* To do *
Using the data below, copy out all lines with the word "hypothesis".

Segment Start: Entries supplied

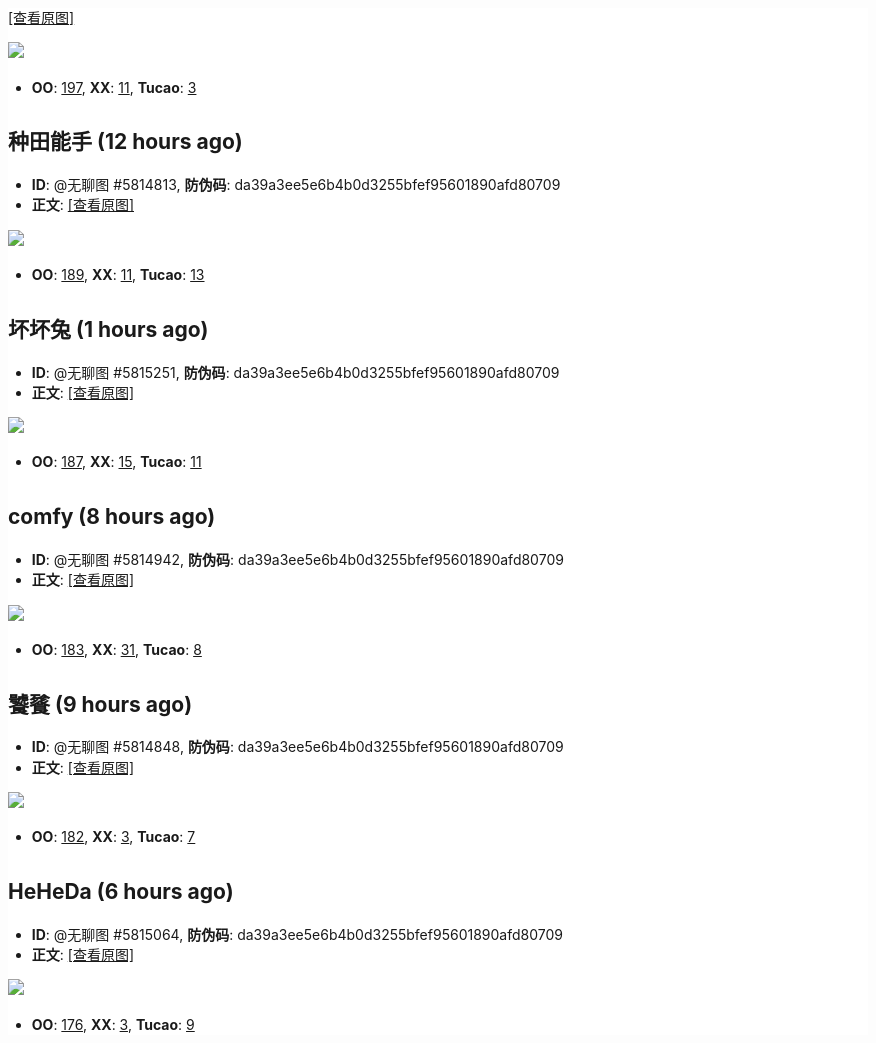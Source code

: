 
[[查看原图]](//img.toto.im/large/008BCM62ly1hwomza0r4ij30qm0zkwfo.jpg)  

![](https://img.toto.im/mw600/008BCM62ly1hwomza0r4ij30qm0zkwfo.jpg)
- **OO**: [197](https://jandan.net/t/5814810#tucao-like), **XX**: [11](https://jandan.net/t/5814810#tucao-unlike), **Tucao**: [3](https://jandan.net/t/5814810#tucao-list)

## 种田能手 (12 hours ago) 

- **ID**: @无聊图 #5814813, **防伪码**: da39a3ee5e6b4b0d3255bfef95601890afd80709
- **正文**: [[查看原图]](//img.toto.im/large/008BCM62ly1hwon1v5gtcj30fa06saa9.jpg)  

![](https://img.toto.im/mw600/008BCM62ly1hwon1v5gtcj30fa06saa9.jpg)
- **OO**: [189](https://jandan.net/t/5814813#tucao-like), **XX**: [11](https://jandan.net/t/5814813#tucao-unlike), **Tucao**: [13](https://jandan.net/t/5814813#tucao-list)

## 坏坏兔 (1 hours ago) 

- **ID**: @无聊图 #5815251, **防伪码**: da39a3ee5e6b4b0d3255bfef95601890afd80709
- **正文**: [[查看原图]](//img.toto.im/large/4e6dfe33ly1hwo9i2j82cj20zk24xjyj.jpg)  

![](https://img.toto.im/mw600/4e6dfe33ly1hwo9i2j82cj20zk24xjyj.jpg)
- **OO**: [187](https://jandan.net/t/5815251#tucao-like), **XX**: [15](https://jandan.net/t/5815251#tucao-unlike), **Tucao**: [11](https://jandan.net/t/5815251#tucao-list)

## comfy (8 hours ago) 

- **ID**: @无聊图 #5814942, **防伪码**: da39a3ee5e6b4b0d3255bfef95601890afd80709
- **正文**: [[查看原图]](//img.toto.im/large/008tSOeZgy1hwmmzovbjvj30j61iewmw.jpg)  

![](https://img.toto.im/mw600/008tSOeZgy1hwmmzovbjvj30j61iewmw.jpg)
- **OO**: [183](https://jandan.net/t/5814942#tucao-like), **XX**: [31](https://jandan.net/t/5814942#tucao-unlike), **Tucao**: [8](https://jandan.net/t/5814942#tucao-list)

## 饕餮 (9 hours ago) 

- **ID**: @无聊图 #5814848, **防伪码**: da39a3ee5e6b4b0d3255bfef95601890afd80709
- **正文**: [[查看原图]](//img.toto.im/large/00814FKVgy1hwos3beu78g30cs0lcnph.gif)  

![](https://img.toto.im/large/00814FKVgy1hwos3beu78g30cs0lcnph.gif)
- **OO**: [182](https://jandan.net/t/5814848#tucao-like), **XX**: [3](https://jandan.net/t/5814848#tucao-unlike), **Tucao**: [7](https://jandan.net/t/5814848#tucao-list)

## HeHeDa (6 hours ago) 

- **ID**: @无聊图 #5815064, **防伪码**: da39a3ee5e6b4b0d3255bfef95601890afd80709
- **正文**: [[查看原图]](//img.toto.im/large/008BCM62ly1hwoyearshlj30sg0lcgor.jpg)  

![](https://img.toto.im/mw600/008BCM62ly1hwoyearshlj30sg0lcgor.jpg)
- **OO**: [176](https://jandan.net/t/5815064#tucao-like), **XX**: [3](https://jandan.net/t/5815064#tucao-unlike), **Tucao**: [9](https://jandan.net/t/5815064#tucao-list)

Segment End: Entries supplied
Segment Start: Entries supplied

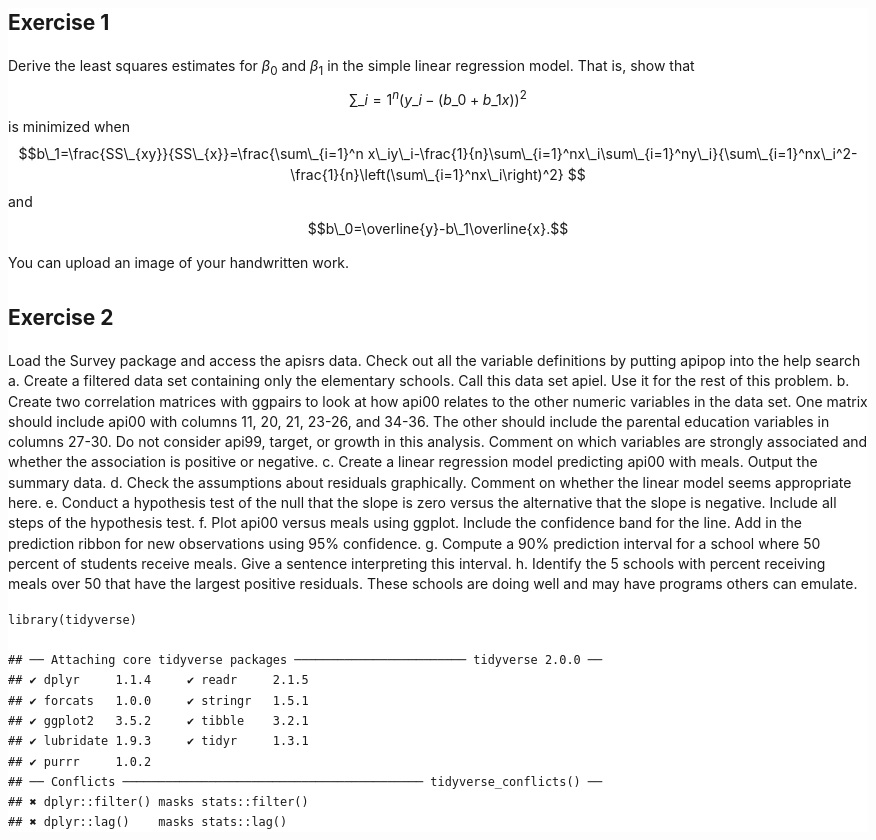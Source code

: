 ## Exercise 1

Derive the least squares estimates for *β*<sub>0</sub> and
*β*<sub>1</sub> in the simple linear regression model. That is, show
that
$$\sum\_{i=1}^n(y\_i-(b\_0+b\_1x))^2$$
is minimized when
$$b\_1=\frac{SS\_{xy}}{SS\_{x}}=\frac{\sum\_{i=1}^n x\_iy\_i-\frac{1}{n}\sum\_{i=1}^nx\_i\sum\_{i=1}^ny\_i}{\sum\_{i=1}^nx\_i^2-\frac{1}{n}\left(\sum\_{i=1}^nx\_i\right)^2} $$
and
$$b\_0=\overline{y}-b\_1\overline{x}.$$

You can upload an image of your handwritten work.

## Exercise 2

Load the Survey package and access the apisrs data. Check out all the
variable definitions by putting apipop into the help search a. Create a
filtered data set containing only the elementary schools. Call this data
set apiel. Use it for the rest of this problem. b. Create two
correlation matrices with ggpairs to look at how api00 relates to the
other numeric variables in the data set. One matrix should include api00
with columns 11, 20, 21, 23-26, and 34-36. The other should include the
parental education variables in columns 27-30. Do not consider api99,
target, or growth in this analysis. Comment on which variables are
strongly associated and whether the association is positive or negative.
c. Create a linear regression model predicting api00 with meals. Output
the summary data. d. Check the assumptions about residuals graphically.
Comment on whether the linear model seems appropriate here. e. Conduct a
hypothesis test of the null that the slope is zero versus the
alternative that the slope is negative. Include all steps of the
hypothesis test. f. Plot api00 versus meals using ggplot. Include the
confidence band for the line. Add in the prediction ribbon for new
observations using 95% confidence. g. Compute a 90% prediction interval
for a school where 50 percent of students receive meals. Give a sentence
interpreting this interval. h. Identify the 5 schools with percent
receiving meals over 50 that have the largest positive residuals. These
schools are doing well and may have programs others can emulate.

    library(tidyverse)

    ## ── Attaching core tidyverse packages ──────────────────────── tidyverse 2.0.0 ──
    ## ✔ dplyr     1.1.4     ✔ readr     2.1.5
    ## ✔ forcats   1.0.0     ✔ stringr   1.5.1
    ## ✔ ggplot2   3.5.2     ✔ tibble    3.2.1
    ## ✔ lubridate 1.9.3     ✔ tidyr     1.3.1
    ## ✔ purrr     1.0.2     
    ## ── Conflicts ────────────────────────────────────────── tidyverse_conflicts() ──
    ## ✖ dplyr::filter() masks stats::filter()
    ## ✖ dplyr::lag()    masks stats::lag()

Segment End: Entries supplied
Segment Start: Entries supplied

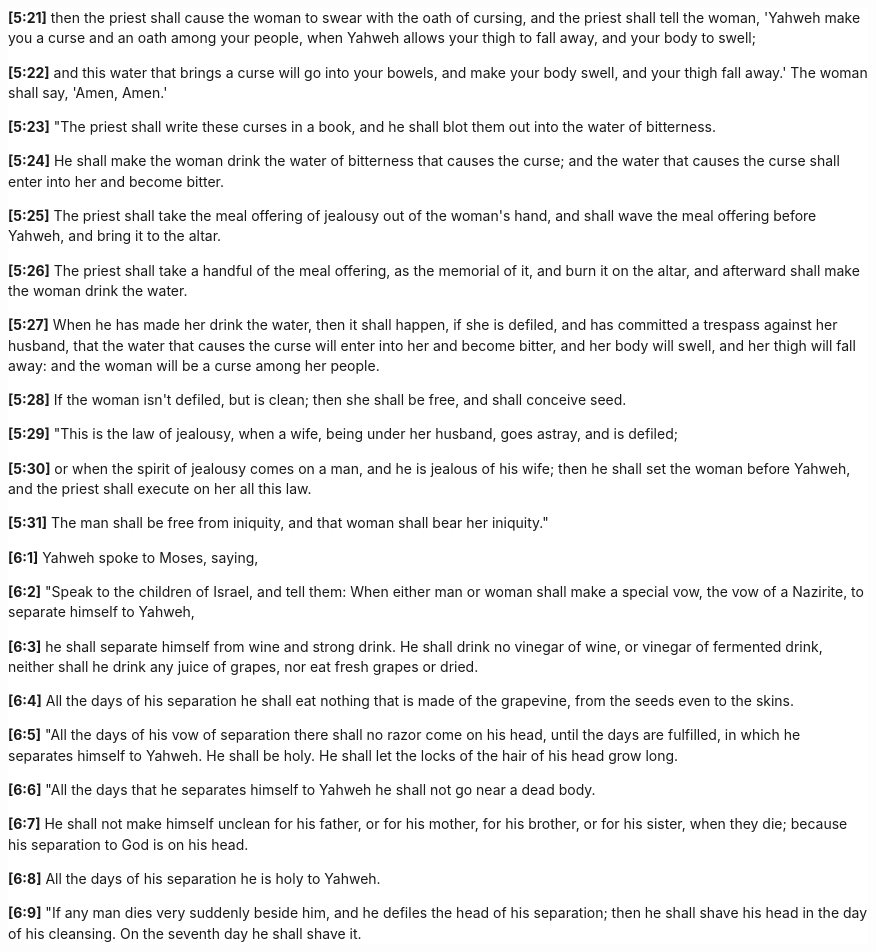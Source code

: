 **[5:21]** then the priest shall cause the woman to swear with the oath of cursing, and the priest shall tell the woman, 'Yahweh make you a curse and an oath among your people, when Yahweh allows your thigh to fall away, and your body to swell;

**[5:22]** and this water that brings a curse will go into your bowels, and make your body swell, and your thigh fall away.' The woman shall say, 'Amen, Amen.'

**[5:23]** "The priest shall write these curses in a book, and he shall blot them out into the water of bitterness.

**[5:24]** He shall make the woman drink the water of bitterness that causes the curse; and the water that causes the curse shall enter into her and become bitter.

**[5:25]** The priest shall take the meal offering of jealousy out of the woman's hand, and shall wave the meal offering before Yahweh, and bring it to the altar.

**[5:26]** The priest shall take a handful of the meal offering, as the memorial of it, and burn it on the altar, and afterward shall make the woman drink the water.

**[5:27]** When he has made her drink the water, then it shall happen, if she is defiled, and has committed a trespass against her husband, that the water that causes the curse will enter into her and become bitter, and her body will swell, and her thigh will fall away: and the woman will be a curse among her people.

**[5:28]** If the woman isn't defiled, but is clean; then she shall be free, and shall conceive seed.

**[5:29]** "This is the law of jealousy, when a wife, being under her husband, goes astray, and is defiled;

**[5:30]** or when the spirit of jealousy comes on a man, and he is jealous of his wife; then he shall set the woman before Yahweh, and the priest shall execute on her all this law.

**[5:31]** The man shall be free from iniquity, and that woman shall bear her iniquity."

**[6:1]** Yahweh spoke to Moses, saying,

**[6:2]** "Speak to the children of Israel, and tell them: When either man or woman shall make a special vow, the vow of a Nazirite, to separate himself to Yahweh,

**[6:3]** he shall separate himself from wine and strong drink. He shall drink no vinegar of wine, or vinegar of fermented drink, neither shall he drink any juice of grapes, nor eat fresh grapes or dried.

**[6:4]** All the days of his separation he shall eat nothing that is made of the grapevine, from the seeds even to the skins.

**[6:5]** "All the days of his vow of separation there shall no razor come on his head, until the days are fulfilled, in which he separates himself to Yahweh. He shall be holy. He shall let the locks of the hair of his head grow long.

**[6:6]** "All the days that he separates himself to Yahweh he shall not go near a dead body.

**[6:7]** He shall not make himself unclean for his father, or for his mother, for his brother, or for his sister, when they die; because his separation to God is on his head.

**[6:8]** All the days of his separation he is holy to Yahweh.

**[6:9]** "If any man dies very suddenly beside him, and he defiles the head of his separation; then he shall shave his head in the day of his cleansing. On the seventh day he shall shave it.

Segment End: Entries supplied

* Problem solution *
hypothesis test of the null that the slope is zero versus the
hypothesis test. f. Plot api00 versus meals using ggplot. Include the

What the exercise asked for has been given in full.